Mentre i “pagani” si preoccupano dei beni materiali che garantiscano la loro vita, ma così finiscono per “perdere” tutta la vita in tali preoccupazioni (cf. Mt 10,39; 16,25), i discepoli sono invitati a cercare il regno e la giustizia del loro Padre celeste, confidando che lui sappia bene “ciò di cui hanno bisogno” e che darà loro tutte queste cose “in aggiunta”.
“Cercare” in questo contesto può avere almeno due significati: da una parte significa “chiedere per ottenere” e in questo senso rimanda all’ambito della preghiera (cf. Mt 7,7); dall’altra, nella misura in cui è qui associato alla “giustizia di Dio” (ovvero la sua volontà: cf. Mt 5,20), indica anche un impegno di ricerca attiva da parte dell’uomo per realizzare le esigenze di questo regno. È la “fame e la sete della giustizia” (Mt 5,6) di cui parlano le beatitudini.
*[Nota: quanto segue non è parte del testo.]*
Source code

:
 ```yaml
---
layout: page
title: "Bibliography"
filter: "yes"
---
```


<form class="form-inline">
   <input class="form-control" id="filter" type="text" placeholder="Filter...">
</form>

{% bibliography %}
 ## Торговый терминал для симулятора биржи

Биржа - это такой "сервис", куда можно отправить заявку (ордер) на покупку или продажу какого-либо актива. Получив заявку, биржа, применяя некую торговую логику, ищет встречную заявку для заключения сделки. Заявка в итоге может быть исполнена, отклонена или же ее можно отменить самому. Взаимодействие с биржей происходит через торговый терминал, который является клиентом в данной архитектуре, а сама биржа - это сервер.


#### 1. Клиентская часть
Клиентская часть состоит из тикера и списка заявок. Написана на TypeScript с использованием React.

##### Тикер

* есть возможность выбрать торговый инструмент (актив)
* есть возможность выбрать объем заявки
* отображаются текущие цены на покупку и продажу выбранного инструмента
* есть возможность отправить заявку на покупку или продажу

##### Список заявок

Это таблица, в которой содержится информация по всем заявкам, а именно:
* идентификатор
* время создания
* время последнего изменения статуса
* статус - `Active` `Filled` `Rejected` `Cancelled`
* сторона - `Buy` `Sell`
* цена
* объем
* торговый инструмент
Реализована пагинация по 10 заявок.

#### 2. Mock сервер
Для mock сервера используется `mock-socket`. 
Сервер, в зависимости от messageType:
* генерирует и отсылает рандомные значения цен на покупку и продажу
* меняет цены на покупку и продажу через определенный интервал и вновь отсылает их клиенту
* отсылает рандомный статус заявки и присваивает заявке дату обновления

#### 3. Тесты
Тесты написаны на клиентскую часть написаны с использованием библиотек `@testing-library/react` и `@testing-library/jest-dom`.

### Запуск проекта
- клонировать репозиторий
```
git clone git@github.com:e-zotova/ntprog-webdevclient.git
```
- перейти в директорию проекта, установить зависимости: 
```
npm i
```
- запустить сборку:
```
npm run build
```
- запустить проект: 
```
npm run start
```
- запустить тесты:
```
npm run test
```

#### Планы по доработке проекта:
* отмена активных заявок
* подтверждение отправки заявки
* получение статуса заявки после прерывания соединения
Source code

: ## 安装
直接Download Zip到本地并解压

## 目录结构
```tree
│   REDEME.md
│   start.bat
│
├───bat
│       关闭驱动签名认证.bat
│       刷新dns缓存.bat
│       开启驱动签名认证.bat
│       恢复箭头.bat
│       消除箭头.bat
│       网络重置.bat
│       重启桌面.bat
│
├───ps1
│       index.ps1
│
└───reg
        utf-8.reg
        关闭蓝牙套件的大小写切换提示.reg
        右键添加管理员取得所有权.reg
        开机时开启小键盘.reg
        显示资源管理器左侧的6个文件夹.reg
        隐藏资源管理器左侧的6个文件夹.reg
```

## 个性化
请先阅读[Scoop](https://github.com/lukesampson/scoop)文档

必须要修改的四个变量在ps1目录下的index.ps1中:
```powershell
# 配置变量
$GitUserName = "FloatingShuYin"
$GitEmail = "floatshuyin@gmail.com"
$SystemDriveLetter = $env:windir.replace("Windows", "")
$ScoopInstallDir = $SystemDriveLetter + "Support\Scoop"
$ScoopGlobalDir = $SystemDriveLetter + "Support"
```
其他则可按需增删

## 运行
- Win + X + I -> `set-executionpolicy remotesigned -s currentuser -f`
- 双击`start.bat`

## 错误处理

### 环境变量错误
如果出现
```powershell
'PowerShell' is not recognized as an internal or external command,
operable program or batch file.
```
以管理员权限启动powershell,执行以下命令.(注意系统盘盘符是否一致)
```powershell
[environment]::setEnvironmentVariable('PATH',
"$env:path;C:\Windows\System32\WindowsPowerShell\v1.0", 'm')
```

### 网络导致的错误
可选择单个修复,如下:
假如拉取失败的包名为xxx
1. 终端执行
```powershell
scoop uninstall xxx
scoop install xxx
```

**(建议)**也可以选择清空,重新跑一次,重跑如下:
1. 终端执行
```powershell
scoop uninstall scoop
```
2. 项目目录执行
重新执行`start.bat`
In conclusione, cercare (e poi accogliere) il regno di Dio e la sua giustizia lottando contro le preoccupazioni mondane vuol dire far regnare Dio, e nessun altro, nel nostro cuore e nella nostra vita. Concretamente questo si traduce nel cercare di vivere sempre e prima di tutto l’amore di Dio e dei fratelli, per arrivare a scoprire e a riscoprire nelle trame della nostra vita quotidiana che è proprio in virtù di questo amore soltanto che noi siamo vivi. Ne siamo coscienti o no, è questo “che fa vivere gli uomini” (Lev Tolstoj).